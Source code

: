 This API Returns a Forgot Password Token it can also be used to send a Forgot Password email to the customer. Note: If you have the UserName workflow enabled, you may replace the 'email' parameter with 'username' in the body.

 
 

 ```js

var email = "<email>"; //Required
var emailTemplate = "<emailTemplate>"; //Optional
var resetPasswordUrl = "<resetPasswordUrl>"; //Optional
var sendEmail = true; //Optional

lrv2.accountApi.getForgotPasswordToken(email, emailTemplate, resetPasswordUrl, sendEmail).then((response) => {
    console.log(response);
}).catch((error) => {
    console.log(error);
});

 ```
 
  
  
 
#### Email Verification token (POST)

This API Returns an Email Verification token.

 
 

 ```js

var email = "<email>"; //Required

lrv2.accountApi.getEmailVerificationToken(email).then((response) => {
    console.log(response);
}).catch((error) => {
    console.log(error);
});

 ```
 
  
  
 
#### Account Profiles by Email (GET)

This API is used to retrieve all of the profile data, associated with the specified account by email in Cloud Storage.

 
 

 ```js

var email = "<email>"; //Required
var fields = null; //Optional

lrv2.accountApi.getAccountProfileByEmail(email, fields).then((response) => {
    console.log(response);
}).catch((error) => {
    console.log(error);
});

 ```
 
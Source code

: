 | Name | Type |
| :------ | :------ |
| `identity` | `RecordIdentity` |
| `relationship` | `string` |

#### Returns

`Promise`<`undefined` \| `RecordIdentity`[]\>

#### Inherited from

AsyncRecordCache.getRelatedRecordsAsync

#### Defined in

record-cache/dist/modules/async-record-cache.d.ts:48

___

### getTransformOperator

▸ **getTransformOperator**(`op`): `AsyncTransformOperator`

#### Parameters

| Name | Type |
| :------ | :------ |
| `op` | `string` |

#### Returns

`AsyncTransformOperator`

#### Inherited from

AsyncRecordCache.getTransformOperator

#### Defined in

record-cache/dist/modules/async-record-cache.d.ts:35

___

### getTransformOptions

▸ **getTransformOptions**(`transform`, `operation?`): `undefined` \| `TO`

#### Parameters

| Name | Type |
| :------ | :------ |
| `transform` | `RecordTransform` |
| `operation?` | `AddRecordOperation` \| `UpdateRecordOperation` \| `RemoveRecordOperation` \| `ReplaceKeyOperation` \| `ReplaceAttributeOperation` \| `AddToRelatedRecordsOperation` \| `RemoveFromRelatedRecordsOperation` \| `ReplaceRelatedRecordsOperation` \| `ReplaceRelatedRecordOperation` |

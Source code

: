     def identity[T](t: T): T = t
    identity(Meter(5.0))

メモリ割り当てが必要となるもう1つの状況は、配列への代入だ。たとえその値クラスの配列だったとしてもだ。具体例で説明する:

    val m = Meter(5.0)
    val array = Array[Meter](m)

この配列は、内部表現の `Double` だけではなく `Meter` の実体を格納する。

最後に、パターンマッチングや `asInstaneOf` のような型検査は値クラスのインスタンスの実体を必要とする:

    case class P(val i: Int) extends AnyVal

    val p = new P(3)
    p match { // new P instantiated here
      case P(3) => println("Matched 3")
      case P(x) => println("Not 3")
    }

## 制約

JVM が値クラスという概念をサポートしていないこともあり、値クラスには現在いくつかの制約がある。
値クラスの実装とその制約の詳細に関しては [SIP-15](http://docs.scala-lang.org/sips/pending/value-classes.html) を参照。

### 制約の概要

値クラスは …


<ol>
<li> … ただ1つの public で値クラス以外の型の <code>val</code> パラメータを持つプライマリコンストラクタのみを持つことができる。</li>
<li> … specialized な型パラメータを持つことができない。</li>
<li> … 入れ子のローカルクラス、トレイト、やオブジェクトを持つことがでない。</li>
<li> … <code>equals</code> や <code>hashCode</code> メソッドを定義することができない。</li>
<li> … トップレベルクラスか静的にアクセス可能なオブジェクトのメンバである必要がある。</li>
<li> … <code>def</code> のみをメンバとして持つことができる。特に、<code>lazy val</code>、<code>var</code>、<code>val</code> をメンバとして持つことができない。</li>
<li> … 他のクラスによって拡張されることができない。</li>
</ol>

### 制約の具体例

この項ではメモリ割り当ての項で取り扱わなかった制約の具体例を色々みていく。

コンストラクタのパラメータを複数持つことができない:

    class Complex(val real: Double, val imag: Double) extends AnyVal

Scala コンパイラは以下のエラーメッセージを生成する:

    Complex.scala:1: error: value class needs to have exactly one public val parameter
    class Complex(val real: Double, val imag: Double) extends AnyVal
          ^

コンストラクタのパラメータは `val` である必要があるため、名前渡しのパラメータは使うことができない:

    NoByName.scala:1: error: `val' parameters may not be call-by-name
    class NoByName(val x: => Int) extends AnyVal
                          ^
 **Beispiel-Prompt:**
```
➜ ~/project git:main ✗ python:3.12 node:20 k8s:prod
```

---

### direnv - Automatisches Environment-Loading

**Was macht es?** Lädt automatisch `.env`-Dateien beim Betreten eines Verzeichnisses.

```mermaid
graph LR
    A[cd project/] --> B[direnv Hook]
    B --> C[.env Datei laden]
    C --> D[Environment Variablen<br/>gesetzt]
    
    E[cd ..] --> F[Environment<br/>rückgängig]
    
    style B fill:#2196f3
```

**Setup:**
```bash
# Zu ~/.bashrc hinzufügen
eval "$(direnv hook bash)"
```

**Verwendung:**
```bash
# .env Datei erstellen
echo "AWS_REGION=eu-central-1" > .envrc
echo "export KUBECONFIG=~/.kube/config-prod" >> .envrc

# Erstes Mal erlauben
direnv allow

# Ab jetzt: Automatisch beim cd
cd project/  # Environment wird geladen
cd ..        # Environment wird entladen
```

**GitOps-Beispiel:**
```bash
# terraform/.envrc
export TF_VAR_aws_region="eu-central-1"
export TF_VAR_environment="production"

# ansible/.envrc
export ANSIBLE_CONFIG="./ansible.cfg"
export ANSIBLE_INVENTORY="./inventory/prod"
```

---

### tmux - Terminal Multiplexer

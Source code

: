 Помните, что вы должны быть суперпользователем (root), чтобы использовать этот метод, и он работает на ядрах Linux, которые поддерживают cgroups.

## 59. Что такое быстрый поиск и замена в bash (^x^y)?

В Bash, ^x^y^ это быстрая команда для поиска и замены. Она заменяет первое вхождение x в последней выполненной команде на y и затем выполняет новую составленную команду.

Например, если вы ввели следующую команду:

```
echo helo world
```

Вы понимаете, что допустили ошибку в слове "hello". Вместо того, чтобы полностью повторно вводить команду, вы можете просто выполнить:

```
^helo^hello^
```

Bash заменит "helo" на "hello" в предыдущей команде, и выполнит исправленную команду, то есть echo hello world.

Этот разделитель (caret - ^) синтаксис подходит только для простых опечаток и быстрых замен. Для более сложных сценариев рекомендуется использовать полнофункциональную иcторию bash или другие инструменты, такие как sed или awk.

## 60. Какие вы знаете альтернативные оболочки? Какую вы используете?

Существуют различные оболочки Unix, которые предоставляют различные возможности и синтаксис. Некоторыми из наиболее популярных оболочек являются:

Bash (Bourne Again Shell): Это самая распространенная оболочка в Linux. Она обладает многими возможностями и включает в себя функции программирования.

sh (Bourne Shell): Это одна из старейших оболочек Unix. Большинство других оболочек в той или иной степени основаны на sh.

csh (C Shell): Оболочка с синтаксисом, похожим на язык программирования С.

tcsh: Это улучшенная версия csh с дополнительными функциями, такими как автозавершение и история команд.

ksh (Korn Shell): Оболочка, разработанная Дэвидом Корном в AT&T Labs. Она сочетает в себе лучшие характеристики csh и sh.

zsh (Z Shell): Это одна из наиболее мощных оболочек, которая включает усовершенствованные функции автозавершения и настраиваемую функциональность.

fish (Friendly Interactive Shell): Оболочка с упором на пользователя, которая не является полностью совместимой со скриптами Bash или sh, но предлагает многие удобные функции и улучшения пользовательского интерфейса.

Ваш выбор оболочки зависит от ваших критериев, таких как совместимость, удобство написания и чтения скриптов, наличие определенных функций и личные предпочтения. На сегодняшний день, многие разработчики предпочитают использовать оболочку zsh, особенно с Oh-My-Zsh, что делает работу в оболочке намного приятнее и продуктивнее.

________

Aim of the task |
The required output is the exact sequence of lines from the one containing "Существуют различные оболочки" through the end of the listing, both endpoints included.

Exercise answer |
Существуют различные оболочки Unix, которые предоставляют различные возможности и синтаксис. Некоторыми из наиболее популярных оболочек являются:

Bash (Bourne Again Shell): Это самая распространенная оболочка в Linux. Она обладает многими возможностями и включает в себя функции программирования.

sh (Bourne Shell): Это одна из старейших оболочек Unix. Большинство других оболочек в той или иной степени основаны на sh.

csh (C Shell): Оболочка с синтаксисом, похожим на язык программирования С.

tcsh: Это улучшенная версия csh с дополнительными функциями, такими как автозавершение и история команд.

ksh (Korn Shell): Оболочка, разработанная Дэвидом Корном в AT&T Labs. Она сочетает в себе лучшие характеристики csh и sh.

zsh (Z Shell): Это одна из наиболее мощных оболочек, которая включает усовершенствованные функции автозавершения и настраиваемую функциональность.

fish (Friendly Interactive Shell): Оболочка с упором на пользователя, которая не является полностью совместимой со скриптами Bash или sh, но предлагает многие удобные функции и улучшения пользовательского интерфейса.

Ваш выбор оболочки зависит от ваших критериев, таких как совместимость, удобство написания и чтения скриптов, наличие определенных функций и личные предпочтения. На сегодняшний день, многие разработчики предпочитают использовать оболочку zsh, особенно с Oh-My-Zsh, что делает работу в оболочке намного приятнее и продуктивнее.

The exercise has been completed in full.